**TO DO**
Transcription task. Write out each entry verbatim and exclude any image.

**RECORDS TO PROCESS**
****************
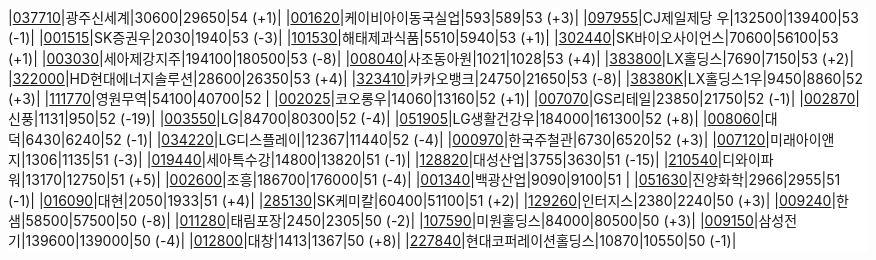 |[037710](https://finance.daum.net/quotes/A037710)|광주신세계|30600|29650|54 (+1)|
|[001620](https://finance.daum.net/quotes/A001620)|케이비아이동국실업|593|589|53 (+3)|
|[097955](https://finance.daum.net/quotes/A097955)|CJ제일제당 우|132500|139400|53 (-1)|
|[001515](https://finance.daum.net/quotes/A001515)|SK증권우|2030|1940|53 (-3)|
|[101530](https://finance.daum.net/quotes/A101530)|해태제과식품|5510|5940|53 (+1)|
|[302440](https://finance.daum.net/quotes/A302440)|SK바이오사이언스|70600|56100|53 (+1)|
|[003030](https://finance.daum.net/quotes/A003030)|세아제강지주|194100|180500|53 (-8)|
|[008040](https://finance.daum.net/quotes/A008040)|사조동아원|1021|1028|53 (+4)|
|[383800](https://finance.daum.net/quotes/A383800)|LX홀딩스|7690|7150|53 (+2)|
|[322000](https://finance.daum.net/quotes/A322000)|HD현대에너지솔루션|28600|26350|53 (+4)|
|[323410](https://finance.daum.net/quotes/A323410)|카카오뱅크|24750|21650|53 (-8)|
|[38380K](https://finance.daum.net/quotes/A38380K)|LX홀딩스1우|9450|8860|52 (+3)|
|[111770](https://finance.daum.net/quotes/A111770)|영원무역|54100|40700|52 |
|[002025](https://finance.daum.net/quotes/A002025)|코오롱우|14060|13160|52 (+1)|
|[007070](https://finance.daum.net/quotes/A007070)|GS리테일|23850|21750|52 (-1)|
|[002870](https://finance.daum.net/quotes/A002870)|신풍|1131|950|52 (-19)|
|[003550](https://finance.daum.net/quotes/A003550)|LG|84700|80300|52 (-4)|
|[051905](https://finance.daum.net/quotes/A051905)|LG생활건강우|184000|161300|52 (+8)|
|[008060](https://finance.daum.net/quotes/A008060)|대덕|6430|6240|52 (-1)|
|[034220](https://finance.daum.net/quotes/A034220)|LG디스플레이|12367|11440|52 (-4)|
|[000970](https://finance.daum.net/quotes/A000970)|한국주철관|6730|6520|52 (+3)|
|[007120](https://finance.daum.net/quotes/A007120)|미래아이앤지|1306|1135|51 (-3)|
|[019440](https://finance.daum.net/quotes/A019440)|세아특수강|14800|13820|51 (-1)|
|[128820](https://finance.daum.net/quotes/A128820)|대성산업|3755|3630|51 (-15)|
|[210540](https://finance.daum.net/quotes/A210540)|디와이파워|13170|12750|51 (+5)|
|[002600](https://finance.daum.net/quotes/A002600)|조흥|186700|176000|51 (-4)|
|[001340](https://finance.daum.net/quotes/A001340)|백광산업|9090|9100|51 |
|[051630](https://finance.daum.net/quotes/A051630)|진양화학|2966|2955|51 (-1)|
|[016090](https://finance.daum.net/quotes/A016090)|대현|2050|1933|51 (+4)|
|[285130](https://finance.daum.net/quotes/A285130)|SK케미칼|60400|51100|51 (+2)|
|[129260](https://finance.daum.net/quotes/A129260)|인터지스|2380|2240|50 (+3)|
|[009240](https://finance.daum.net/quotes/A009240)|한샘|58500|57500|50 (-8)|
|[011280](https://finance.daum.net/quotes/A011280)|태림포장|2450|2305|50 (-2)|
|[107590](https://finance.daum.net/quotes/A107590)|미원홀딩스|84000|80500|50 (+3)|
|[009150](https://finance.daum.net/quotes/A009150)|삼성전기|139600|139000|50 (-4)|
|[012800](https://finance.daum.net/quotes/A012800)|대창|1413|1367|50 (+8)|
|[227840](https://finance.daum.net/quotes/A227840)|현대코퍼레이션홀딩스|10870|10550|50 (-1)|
****************
**ANSWER SPACE**
 |[037710](https://finance.daum.net/quotes/A037710)|광주신세계|30600|29650|54 (+1)|
|[001620](https://finance.daum.net/quotes/A001620)|케이비아이동국실업|593|589|53 (+3)|
|[097955](https://finance.daum.net/quotes/A097955)|CJ제일제당 우|132500|139400|53 (-1)|
|[001515](https://finance.daum.net/quotes/A001515)|SK증권우|2030|1940|53 (-3)|
|[101530](https://finance.daum.net/quotes/A101530)|해태제과식품|5510|5940|53 (+1)|
|[302440](https://finance.daum.net/quotes/A302440)|SK바이오사이언스|70600|56100|53 (+1)|
|[003030](https://finance.daum.net/quotes/A003030)|세아제강지주|194100|180500|53 (-8)|
|[008040](https://finance.daum.net/quotes/A008040)|사조동아원|1021|1028|53 (+4)|
|[383800](https://finance.daum.net/quotes/A383800)|LX홀딩스|7690|7150|53 (+2)|
|[322000](https://finance.daum.net/quotes/A322000)|HD현대에너지솔루션|28600|26350|53 (+4)|
|[323410](https://finance.daum.net/quotes/A323410)|카카오뱅크|24750|21650|53 (-8)|
|[38380K](https://finance.daum.net/quotes/A38380K)|LX홀딩스1우|9450|8860|52 (+3)|
|[111770](https://finance.daum.net/quotes/A111770)|영원무역|54100|40700|52 |
|[002025](https://finance.daum.net/quotes/A002025)|코오롱우|14060|13160|52 (+1)|
|[007070](https://finance.daum.net/quotes/A007070)|GS리테일|23850|21750|52 (-1)|
|[002870](https://finance.daum.net/quotes/A002870)|신풍|1131|950|52 (-19)|
|[003550](https://finance.daum.net/quotes/A003550)|LG|84700|80300|52 (-4)|
|[051905](https://finance.daum.net/quotes/A051905)|LG생활건강우|184000|161300|52 (+8)|
|[008060](https://finance.daum.net/quotes/A008060)|대덕|6430|6240|52 (-1)|
|[034220](https://finance.daum.net/quotes/A034220)|LG디스플레이|12367|11440|52 (-4)|
|[000970](https://finance.daum.net/quotes/A000970)|한국주철관|6730|6520|52 (+3)|
|[007120](https://finance.daum.net/quotes/A007120)|미래아이앤지|1306|1135|51 (-3)|
|[019440](https://finance.daum.net/quotes/A019440)|세아특수강|14800|13820|51 (-1)|
|[128820](https://finance.daum.net/quotes/A128820)|대성산업|3755|3630|51 (-15)|
|[210540](https://finance.daum.net/quotes/A210540)|디와이파워|13170|12750|51 (+5)|
|[002600](https://finance.daum.net/quotes/A002600)|조흥|186700|176000|51 (-4)|
|[001340](https://finance.daum.net/quotes/A001340)|백광산업|9090|9100|51 |
|[051630](https://finance.daum.net/quotes/A051630)|진양화학|2966|2955|51 (-1)|
|[016090](https://finance.daum.net/quotes/A016090)|대현|2050|1933|51 (+4)|
|[285130](https://finance.daum.net/quotes/A285130)|SK케미칼|60400|51100|51 (+2)|
|[129260](https://finance.daum.net/quotes/A129260)|인터지스|2380|2240|50 (+3)|
|[009240](https://finance.daum.net/quotes/A009240)|한샘|58500|57500|50 (-8)|
|[011280](https://finance.daum.net/quotes/A011280)|태림포장|2450|2305|50 (-2)|
|[107590](https://finance.daum.net/quotes/A107590)|미원홀딩스|84000|80500|50 (+3)|
|[009150](https://finance.daum.net/quotes/A009150)|삼성전기|139600|139000|50 (-4)|
|[012800](https://finance.daum.net/quotes/A012800)|대창|1413|1367|50 (+8)|
|[227840](https://finance.daum.net/quotes/A227840)|현대코퍼레이션홀딩스|10870|10550|50 (-1)|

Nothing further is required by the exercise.